Pull the pin on the fire extinguisher.
Stand several feet from the fire, depress the handle and sweep back and forth towards the fire. Note:
Do not walk on an area that you have "extinguished" in case the fire reignites or the extinguisher runs out! Remember: you usually can't expect more than 10 full seconds of extinguishing power on a typical unit and this could be significantly less if the extinguisher was not properly maintained or partially discharged.
The metal parts of CO2 extinguishers tend to get dangerously cold -- practice using one beforehand or have someone show you the proper way to hold one.
Again, proper training is usually required by state or federal OSHA!
Direct the extinguisher at the base of the flames until the fire is completely out.

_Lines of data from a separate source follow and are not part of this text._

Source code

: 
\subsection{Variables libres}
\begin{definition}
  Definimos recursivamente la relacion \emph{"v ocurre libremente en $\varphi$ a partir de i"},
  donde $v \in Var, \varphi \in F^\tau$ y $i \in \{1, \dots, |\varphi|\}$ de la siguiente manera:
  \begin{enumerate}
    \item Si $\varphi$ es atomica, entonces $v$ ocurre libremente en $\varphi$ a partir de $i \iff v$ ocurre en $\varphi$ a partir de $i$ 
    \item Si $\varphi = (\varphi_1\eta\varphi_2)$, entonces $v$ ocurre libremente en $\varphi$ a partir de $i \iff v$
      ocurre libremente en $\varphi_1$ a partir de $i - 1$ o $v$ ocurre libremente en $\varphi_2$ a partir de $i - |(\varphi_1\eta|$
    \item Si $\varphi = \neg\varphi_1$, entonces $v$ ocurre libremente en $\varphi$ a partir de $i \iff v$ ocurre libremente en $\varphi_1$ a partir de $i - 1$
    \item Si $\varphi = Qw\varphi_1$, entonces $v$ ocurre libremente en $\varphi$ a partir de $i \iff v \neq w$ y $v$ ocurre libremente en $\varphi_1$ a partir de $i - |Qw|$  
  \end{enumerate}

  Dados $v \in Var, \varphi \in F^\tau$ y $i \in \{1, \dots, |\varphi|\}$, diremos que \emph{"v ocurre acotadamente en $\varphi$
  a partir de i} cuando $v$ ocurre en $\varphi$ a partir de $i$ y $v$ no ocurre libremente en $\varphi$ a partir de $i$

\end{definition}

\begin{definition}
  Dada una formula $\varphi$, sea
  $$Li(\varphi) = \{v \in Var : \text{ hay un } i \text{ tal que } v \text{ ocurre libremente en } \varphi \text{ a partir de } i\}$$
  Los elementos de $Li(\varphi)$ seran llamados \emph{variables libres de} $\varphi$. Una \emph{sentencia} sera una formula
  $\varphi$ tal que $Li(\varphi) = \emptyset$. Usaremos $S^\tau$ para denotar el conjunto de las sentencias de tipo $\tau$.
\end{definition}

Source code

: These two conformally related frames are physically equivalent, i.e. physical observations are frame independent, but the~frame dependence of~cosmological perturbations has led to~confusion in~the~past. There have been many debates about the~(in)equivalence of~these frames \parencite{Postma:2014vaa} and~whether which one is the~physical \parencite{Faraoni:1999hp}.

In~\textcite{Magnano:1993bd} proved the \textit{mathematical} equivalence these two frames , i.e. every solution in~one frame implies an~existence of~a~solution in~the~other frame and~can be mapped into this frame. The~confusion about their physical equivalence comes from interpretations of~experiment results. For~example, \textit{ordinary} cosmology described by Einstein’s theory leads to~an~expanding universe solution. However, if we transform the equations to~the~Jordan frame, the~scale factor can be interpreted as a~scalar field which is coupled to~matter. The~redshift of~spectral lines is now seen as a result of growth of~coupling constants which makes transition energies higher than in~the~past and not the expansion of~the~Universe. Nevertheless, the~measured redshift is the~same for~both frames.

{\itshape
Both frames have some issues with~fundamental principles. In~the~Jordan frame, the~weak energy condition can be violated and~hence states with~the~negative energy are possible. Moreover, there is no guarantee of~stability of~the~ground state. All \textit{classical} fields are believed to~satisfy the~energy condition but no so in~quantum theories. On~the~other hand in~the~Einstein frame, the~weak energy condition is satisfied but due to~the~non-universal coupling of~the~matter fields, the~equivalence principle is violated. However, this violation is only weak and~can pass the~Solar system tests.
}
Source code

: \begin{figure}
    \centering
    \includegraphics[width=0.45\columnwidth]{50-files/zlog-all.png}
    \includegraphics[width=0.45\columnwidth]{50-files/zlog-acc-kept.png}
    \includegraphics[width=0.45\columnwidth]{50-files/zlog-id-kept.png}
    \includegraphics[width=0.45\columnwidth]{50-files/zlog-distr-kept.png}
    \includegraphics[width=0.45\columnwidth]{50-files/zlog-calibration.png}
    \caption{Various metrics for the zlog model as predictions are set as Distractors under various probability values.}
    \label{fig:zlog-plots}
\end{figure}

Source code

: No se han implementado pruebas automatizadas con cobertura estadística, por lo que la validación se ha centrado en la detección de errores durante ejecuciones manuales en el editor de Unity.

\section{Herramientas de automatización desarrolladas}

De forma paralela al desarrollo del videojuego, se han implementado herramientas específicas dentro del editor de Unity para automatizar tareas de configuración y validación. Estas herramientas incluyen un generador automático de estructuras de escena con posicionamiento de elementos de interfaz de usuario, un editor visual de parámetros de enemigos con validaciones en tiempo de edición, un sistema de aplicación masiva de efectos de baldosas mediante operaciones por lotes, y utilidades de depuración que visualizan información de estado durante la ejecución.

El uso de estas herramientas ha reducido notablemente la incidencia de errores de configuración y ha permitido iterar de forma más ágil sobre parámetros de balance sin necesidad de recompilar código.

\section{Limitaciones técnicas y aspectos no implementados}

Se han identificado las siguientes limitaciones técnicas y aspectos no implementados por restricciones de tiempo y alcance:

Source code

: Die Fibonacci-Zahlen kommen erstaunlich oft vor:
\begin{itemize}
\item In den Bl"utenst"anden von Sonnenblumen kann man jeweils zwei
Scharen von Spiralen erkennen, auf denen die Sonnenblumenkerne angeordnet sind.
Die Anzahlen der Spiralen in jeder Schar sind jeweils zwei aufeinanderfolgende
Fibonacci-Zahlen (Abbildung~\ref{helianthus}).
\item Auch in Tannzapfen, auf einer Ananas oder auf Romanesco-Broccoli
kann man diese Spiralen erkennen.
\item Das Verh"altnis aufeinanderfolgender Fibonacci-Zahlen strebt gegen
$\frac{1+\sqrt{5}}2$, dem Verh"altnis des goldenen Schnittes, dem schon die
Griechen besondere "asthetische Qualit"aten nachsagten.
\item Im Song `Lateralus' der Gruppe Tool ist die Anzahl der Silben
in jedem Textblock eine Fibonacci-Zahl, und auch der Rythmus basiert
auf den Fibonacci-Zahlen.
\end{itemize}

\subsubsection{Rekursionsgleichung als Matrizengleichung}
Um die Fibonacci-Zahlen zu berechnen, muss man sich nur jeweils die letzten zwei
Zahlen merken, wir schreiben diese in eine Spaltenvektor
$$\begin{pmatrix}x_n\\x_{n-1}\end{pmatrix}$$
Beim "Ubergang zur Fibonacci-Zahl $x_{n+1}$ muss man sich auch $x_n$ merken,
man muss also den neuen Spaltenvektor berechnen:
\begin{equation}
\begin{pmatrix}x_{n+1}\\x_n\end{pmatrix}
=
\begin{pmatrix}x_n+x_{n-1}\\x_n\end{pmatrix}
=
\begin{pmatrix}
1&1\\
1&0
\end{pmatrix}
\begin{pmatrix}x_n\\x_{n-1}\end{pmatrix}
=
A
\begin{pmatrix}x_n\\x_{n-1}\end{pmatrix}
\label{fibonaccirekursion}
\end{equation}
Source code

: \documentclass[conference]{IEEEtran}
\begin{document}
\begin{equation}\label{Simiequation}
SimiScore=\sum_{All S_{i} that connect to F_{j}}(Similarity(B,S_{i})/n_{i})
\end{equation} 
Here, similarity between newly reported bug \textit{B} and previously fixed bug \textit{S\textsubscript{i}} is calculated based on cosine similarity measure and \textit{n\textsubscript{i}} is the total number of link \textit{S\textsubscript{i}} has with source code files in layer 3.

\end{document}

Recharge any discharged extinguisher immediately after use. If you discharge an extinguisher (even just a tiny bit) or pull the pin for any reason, call your campus or corporate Fire Marshal's office to arrange a replacement.
Care and Maintenance of Your Extinguisher
At least once a month (more often in severe environments) you should inspect your extinguisher. Ensure that:
The extinguisher is not blocked by equipment, coats or other objects that could interfere with access in an emergency.
The pressure is at the recommended level. On extinguishers equipped with a gauge (such as that shown on the right) that means the needle should be in the green zone - not too high and not too low.
The nozzle or other parts are not obstructed.
The pin and tamper seal (if it has one) are intact.
There are no dents, leaks, rust, chemical deposits and other signs of abuse/wear. Wipe off any corrosive chemicals, oil, gunk etc. that may have landed on the extinguisher.
Some manufacturers recommend shaking your dry chemical extinguishers once a month to prevent the powder from settling/packing. We are dubious this has any value (see this Ansul technical bulletin for a detailed description), but you are going to pick it up to inspect it anyway, so why not give it a good shake?
Fire extinguishers should be pressure tested (a process called hydrostatic testing) after a number of years to ensure that the cylinder is safe to use. Consult your owner's manual, extinguisher label or the manufacturer to see when yours may need such testing.
If the extinguisher is damaged or needs recharging, get it replaced immediately!
One more time: Recharge all extinguishers immediately after use regardless of how much they were used.